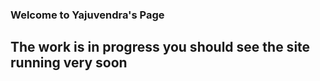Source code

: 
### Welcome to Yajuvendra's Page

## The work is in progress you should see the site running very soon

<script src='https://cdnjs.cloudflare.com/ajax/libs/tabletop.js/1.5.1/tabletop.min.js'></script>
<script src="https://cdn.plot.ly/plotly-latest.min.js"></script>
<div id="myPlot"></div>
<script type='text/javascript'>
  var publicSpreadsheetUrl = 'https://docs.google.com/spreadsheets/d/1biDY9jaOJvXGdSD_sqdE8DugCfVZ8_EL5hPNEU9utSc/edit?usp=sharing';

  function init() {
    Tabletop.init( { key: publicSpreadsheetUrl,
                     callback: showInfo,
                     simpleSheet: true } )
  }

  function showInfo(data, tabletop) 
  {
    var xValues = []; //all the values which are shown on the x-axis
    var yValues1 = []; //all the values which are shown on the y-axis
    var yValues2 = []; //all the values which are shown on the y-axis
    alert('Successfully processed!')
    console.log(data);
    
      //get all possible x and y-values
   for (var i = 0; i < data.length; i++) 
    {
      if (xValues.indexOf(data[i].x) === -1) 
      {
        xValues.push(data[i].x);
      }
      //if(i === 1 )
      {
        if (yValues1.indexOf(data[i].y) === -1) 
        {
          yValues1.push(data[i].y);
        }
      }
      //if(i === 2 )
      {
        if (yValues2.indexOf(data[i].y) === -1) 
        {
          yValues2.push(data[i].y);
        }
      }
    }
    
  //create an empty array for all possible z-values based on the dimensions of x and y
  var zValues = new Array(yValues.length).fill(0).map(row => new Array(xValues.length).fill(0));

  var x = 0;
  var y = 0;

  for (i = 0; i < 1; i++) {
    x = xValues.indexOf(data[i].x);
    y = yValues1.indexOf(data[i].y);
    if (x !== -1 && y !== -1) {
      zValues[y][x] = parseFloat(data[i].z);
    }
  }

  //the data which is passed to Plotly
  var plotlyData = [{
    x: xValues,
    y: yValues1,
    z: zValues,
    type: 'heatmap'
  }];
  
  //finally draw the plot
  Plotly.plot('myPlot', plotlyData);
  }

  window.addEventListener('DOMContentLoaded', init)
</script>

######

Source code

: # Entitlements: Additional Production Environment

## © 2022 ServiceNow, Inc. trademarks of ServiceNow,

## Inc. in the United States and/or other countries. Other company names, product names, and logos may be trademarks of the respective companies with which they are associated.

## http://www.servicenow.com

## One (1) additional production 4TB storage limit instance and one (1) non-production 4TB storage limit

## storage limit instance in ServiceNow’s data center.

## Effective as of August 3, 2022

######

§ **What the exercise asks**
Anywhere the listing shows the word "function", copy the full line.

§ **Task solution**
  function init() {
  function showInfo(data, tabletop) 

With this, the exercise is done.